Empresas desobrigadas de tomar medidas contra a pandemia: Pela MP, os casos de contaminação pelo coronavírus (covid-19) não serão considerados “ocupacionais” (ou seja, decorrentes da relação de trabalho), exceto mediante comprovação do nexo causal (quer dizer, a prova da origem da contaminação). É uma decisão que desobriga as empresas de tomarem medidas para evitar que a doença se propague no ambiente de trabalho. Por exemplo, se a empresa decidir não afastar um trabalhador com sintomas de Covid-19 (ou que tenha tido contato estreito com alguém doente), e houver uma contaminação dos colegas de trabalho, as vítimas terão de provar na Justiça que seu contágio se deu pelo trabalhador que não foi afastado pela empresa. Não basta apenas provar que a empresa não tomou as medidas adequadas à situação.

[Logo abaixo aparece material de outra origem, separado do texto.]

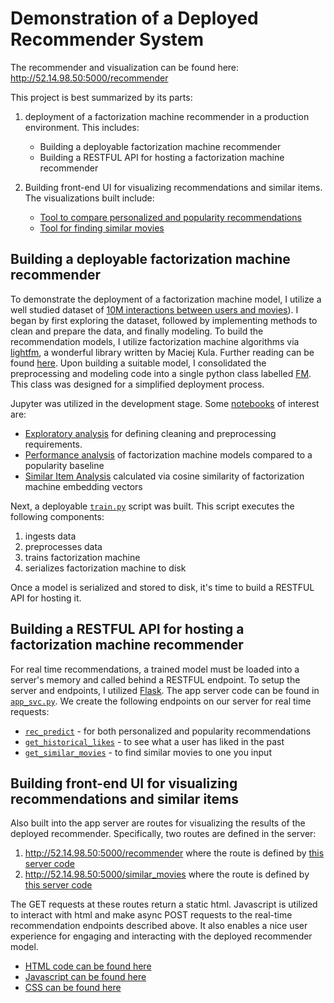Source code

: Demonstration of a Deployed Recommender System
==============================
The recommender and visualization can be found here:
http://52.14.98.50:5000/recommender

This project is best summarized by its parts:
1. deployment of a factorization machine recommender in a production environment. This includes:
    * Building a deployable factorization machine recommender
    * Building a RESTFUL API for hosting a factorization machine recommender

2. Building front-end UI for visualizing recommendations and similar items. The visualizations built include:
    * [Tool to compare personalized and popularity recommendations](http://52.14.98.50:5000/recommender)
    * [Tool for finding similar movies](http://52.14.98.50:5000/similar_movies)

## Building a deployable factorization machine recommender
To demonstrate the deployment of a factorization machine model, I utilize a well studied dataset of [10M interactions between users and movies](http://files.grouplens.org/datasets/movielens/ml-10m-README.html)). I began by first exploring the dataset, followed by implementing methods to clean and prepare the data, and finally modeling. To build the recommendation models, I utilize factorization machine algorithms via [lightfm](http://lyst.github.io/lightfm/docs/home.html), a wonderful library written by Maciej Kula. Further reading can be found [here](https://arxiv.org/pdf/1507.08439.pdf). Upon building a suitable model, I consolidated the preprocessing and modeling code into a single python class labelled [FM](https://github.com/jscottcronin/recommender_deployed/blob/master/app/models/fm.py). This class was designed for a simplified deployment process.

Jupyter was utilized in the development stage. Some [notebooks](https://github.com/jscottcronin/recommender_deployed/tree/master/notebooks) of interest are:
* [Exploratory analysis](https://github.com/jscottcronin/recommender_deployed/blob/master/notebooks/Downloading%20data%20and%20exploratory%20analysis.ipynb) for defining cleaning and preprocessing requirements.
* [Performance analysis](https://github.com/jscottcronin/recommender_deployed/blob/master/notebooks/Performance%20Analysis%20of%20Factorization%20Machine%20Model.ipynb) of factorization machine models compared to a popularity baseline
* [Similar Item Analysis](https://github.com/jscottcronin/recommender_deployed/blob/master/notebooks/Analyzing%20Item%20Similarities.ipynb) calculated via cosine similarity of factorization machine embedding vectors

Next, a deployable [`train.py`](https://github.com/jscottcronin/recommender_deployed/blob/master/app/train.py) script was built. This script executes the following components:
1. ingests data
2. preprocesses data
3. trains factorization machine
4. serializes factorization machine to disk

Once a model is serialized and stored to disk, it's time to build a RESTFUL API for hosting it.

## Building a RESTFUL API for hosting a factorization machine recommender
For real time recommendations, a trained model must be loaded into a server's memory and called behind a RESTFUL endpoint. To setup the server and endpoints, I utilized [Flask](http://flask.pocoo.org/). The app server code can be found in [`app_svc.py`](https://github.com/jscottcronin/recommender_deployed/blob/master/app/app_svc.py).  We create the following endpoints on our server for real time requests:
* [`rec_predict`](https://github.com/jscottcronin/recommender_deployed/blob/master/app/app_svc.py#L20-L44) - for both personalized and popularity recommendations
* [`get_historical_likes`](https://github.com/jscottcronin/recommender_deployed/blob/master/app/app_svc.py#L46-L60) - to see what a user has liked in the past
* [`get_similar_movies`](https://github.com/jscottcronin/recommender_deployed/blob/master/app/app_svc.py#L70-L83) - to find similar movies to one you input

## Building front-end UI for visualizing recommendations and similar items
Also built into the app server are routes for visualizing the results of the deployed recommender. Specifically, two routes are defined in the server:
1. http://52.14.98.50:5000/recommender where the route is defined by [this server code](https://github.com/jscottcronin/recommender_deployed/blob/master/app/app_svc.py#L14-L18)
2. http://52.14.98.50:5000/similar_movies where the route is defined by [this server code](https://github.com/jscottcronin/recommender_deployed/blob/master/app/app_svc.py#L14-L18)

The GET requests at these routes return a static html. Javascript is utilized to interact with html and make async POST requests to the real-time recommendation endpoints described above. It also enables a nice user experience for engaging and interacting with the deployed recommender model.
* [HTML code can be found here](https://github.com/jscottcronin/recommender_deployed/tree/master/app/templates)
* [Javascript can be found here](https://github.com/jscottcronin/recommender_deployed/tree/master/app/static/js)
* [CSS can be found here](https://github.com/jscottcronin/recommender_deployed/tree/master/app/static/css)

Fiscalização trabalhista suspensa: processos que tramitam na Delegacia Regional do Trabalho (DRT) (como denúncias de irregularidades trabalhistas ou pedidos de fiscalização) ficam suspensos por 180 dias.

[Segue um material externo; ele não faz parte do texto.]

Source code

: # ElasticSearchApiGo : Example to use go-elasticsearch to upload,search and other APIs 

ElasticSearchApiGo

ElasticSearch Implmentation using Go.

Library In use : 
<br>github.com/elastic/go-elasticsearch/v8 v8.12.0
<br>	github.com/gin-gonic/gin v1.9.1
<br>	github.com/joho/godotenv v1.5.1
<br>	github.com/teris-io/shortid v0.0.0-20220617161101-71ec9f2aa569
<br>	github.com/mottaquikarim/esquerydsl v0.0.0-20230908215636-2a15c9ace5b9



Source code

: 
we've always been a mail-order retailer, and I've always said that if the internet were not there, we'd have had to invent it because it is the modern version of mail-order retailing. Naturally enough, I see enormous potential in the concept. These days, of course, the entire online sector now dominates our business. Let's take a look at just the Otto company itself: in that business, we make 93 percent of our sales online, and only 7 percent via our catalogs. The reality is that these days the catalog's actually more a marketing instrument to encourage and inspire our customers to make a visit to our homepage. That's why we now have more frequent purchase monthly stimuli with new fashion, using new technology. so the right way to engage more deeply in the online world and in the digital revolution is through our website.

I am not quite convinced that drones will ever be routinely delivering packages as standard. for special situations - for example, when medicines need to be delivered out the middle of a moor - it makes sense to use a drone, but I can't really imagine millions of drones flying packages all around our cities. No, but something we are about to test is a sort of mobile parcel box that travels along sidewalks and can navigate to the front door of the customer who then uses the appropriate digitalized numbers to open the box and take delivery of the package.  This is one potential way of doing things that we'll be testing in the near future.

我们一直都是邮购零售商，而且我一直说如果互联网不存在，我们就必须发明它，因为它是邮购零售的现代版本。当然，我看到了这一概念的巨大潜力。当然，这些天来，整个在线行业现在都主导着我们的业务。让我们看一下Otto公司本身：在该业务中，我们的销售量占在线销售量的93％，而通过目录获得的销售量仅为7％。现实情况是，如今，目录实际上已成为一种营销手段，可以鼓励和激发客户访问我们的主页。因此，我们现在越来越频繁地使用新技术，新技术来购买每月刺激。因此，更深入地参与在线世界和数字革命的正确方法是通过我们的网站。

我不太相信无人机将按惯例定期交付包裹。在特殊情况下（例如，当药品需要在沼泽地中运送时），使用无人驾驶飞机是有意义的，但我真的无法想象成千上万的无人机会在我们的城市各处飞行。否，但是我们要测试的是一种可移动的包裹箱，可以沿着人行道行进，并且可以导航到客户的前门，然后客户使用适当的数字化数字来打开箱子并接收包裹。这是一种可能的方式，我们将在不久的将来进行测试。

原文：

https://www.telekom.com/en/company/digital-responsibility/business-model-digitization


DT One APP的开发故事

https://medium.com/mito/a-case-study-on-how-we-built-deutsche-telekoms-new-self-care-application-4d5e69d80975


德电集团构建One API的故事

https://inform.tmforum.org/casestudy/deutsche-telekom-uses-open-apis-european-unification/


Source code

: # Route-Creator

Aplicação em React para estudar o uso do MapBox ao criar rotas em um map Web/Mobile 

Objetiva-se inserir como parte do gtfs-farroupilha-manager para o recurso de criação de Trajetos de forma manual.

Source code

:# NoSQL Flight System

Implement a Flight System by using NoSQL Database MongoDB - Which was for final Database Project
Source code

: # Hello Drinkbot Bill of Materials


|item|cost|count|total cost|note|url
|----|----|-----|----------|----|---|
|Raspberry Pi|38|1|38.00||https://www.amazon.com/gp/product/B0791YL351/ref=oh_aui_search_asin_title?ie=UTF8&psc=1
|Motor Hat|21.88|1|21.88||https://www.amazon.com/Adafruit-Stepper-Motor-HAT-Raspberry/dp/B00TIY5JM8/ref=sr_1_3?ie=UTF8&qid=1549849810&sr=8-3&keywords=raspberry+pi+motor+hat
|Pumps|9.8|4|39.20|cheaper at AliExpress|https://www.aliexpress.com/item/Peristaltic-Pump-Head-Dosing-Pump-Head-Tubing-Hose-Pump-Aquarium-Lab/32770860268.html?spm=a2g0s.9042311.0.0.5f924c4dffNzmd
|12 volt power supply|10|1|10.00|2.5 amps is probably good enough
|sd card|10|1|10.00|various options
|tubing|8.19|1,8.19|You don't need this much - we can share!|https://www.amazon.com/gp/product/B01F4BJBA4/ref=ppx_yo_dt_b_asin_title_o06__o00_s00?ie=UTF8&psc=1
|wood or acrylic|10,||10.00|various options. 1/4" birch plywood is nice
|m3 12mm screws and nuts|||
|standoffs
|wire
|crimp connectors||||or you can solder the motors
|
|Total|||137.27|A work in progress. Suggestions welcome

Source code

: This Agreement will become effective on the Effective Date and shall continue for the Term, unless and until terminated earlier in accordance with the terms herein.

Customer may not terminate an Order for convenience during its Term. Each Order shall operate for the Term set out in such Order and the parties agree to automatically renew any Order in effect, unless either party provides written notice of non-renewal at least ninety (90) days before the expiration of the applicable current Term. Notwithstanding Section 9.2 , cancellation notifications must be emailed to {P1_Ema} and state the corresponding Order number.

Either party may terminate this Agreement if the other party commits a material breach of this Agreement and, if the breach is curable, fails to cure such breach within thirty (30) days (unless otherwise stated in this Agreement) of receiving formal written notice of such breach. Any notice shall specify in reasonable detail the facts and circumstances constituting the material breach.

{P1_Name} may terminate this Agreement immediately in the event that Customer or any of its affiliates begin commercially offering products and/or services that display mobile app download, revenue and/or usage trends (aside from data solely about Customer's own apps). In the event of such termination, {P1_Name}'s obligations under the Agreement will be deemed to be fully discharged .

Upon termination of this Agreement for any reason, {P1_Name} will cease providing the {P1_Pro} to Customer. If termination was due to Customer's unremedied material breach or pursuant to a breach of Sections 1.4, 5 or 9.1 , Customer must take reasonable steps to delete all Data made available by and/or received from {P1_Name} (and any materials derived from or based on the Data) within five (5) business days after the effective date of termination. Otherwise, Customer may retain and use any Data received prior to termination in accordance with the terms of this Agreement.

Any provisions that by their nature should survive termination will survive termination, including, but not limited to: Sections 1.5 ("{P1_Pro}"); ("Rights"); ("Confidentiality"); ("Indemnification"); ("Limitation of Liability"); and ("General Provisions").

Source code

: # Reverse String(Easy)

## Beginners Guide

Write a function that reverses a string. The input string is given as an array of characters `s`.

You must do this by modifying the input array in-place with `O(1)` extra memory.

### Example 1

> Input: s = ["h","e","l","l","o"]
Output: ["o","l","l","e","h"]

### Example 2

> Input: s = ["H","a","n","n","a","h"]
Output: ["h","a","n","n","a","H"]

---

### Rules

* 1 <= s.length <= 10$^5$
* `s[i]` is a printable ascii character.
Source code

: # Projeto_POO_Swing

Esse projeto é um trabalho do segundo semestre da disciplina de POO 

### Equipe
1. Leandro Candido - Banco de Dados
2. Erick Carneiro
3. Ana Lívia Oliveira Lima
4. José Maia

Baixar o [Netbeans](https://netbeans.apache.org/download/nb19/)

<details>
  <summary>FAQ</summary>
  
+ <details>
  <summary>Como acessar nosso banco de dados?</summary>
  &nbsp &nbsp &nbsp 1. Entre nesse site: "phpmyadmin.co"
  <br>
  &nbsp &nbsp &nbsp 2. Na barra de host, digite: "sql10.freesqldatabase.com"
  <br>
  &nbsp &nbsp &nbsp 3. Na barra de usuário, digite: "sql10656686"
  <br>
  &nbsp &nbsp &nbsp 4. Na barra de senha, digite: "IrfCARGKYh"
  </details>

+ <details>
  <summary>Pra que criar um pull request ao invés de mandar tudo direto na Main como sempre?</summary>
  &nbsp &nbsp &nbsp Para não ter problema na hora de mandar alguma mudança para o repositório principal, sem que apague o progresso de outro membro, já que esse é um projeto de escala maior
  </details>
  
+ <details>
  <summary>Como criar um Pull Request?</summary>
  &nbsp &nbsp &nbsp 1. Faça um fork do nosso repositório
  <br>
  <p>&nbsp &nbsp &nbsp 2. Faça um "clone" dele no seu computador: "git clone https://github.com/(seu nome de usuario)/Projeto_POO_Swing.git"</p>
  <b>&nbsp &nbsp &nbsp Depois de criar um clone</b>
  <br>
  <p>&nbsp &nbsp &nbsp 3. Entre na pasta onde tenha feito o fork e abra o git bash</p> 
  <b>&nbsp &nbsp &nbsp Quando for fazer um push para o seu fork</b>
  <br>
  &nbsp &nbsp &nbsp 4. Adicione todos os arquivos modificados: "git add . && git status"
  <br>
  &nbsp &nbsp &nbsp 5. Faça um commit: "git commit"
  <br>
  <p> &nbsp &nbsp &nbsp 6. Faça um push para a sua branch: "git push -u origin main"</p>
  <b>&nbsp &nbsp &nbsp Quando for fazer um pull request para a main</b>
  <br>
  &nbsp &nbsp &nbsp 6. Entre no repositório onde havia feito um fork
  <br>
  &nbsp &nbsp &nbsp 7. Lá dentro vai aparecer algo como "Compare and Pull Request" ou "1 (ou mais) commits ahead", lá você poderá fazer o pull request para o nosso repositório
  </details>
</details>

Ultratividade dos Acordos Coletivos: instrumentos legais como os acordos ou convenções coletivas de trabalho que estejam vencendo poderão ser prorrogados, pelo prazo de 90 dias – mas, de novo, fica a critério só do empregador. O SJSP discute o que fazer no caso da Convenções Coletivas que vencem em 1º de junho, as de Jornais e Revistas da Capital e do Interior.
O Sindicato dos Jornalistas Profissionais no Estado de São Paulo se opõe a todas as medidas que retiram direitos, e combate os “acordos individuais”. O Sindicato considera que as relações de trabalho são, por definição, uma questão coletiva, e que os direitos e deveres devem ser acertados por acordos coletivos entre sindicatos (expressando a vontade organizada das categorias profissionais) e as empresas.